*Records for the exercise*.
----
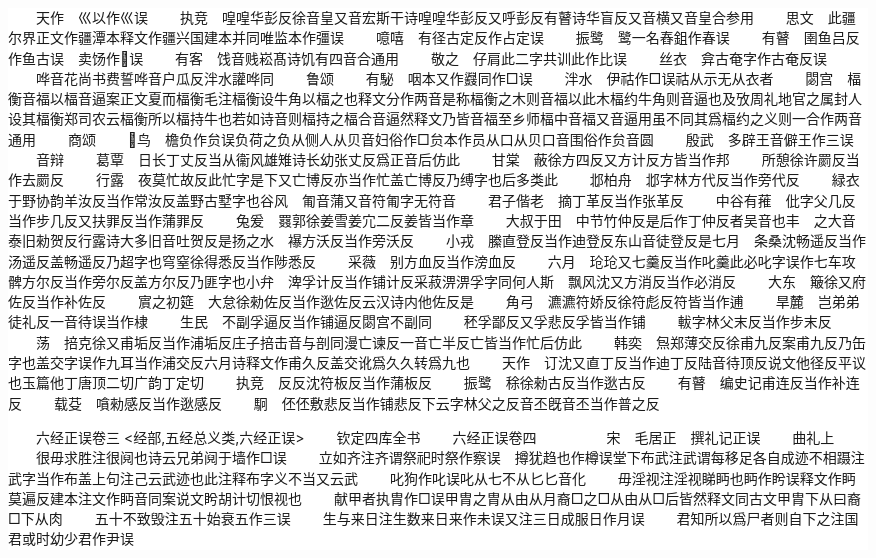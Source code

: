 　　天作　巛以作巛误
　　执竞　喤喤华彭反徐音皇又音宏斯干诗喤喤华彭反又呼彭反有瞽诗华盲反又音横又音皇合参用
　　思文　此疆尔界正文作疆潭本释文作疆兴国建本并同唯监本作彊误
　　噫嘻　有径古定反作占定误
　　振鹭　鹭一名舂鉏作春误
　　有瞽　圉鱼吕反作鱼古误　卖饧作误
　　有客　饯音贱崧髙诗饥有四音合通用
　　敬之　仔肩此二字共训此作比误
　　丝衣　弇古奄字作古奄反误
　　哗音花尚书费誓哗音户瓜反泮水讙哗同
　　鲁颂
　　有駜　咽本又作鼝同作□误
　　泮水　伊祜作□误祜从示无从衣者
　　閟宫　楅衡音福以楅音逼案正文夏而楅衡毛注楅衡设牛角以楅之也释文分作两音是称楅衡之木则音福以此木楅约牛角则音逼也及攷周礼地官之属封人设其楅衡郑司农云楅衡所以楅持牛也若如诗音则楅持之楅合音逼然释文乃皆音福至乡师楅中音福又音逼用虽不同其爲楅约之义则一合作两音通用
　　商颂
　　鸟　檐负作贠误负荷之负从侧人从贝音妇俗作□贠本作员从口从贝口音围俗作贠音圆
　　殷武　多辟王音僻王作三误
　　音辩
　　葛覃　日长丁丈反当从衞风雄雉诗长幼张丈反爲正音后仿此
　　甘棠　蔽徐方四反又方计反方皆当作邦
　　所憩徐许罽反当作去罽反
　　行露　夜莫忙故反此忙字是下又亡博反亦当作忙盖亡博反乃缚字也后多类此
　　邶柏舟　邶字林方代反当作旁代反
　　緑衣　于野协韵羊汝反当作常汝反盖野古墅字也谷风　匍音蒲又音符匍字无符音
　　君子偕老　摘丁革反当作张革反
　　中谷有蓷　仳字父几反当作步几反又扶罪反当作蒲罪反
　　兔爰　罬郭徐姜雪姜宂二反姜皆当作章
　　大叔于田　中节竹仲反是后作丁仲反者吴音也丰　之大音泰旧勑贺反行露诗大多旧音吐贺反是扬之水　襮方沃反当作旁沃反
　　小戎　縢直登反当作迪登反东山音徒登反是七月　条桑沈畅遥反当作汤遥反盖畅遥反乃超字也穹窒徐得悉反当作陟悉反
　　采薇　别方血反当作滂血反
　　六月　玱玱又七羹反当作叱羹此必叱字误作七车攻　髀方尔反当作旁尔反盖方尔反乃匪字也小弁　渒孚计反当作铺计反采菽淠淠孚字同何人斯　飘风沈又方消反当作必消反
　　大东　簸徐又府佐反当作补佐反
　　賔之初筵　大怠徐勑佐反当作逖佐反云汉诗内他佐反是
　　角弓　瀌瀌符娇反徐符彪反符皆当作逋
　　旱麓　岂弟弟徒礼反一音待误当作棣
　　生民　不副孚逼反当作铺逼反閟宫不副同
　　秠孚鄙反又孚悲反孚皆当作铺
　　軷字林父末反当作步末反
　　荡　掊克徐又甫垢反当作浦垢反庄子掊击音与剖同漫亡谏反一音亡半反亡皆当作忙后仿此
　　韩奕　炰郑薄交反徐甫九反案甫九反乃缶字也盖交字误作九耳当作浦交反六月诗释文作甫久反盖交讹爲久久转爲九也
　　天作　订沈又直丁反当作迪丁反陆音待顶反说文他径反平议也玉篇他丁唐顶二切广韵丁定切
　　执竞　反反沈符板反当作蒲板反
　　振鹭　稌徐勑古反当作逖古反
　　有瞽　编史记甫连反当作补连反
　　载芟　嗿勑感反当作逖感反
　　駉　伾伾敷悲反当作铺悲反下云字林父之反音丕旣音丕当作普之反






　　六经正误卷三
<经部,五经总义类,六经正误>
　　钦定四库全书
　　六经正误卷四　　　　　宋　毛居正　撰礼记正误
　　曲礼上
　　很毋求胜注很阋也诗云兄弟阋于墙作□误
　　立如齐注齐谓祭祀时祭作察误　撙犹趋也作樽误堂下布武注武谓每移足各自成迹不相蹑注武字当作布盖上句注己云武迹也此注释布字义不当又云武
　　叱狗作叱误叱从七不从匕匕音化
　　毋淫视注淫视睇眄也眄作盻误释文作眄莫遍反建本注文作眄音同案说文盻胡计切恨视也
　　献甲者执胄作□误甲胄之胄从由从月裔□之□从由从□后皆然释文同古文甲胄下从曰裔□下从肉
　　五十不致毁注五十始衰五作三误
　　生与来日注生数来日来作未误又注三日成服日作月误
　　君知所以爲尸者则自下之注国君或时幼少君作尹误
----
*Exercise instructions*. All that is wanted is an exact copy of the lines above from the one with "六月　玱玱又七羹反当作叱羹此" through the one with "荡　掊克徐又甫垢反当作浦垢反", with both ends included.

*Solution for this problem*.
　　六月　玱玱又七羹反当作叱羹此必叱字误作七车攻　髀方尔反当作旁尔反盖方尔反乃匪字也小弁　渒孚计反当作铺计反采菽淠淠孚字同何人斯　飘风沈又方消反当作必消反
　　大东　簸徐又府佐反当作补佐反
　　賔之初筵　大怠徐勑佐反当作逖佐反云汉诗内他佐反是
　　角弓　瀌瀌符娇反徐符彪反符皆当作逋
　　旱麓　岂弟弟徒礼反一音待误当作棣
　　生民　不副孚逼反当作铺逼反閟宫不副同
　　秠孚鄙反又孚悲反孚皆当作铺
　　軷字林父末反当作步末反
　　荡　掊克徐又甫垢反当作浦垢反庄子掊击音与剖同漫亡谏反一音亡半反亡皆当作忙后仿此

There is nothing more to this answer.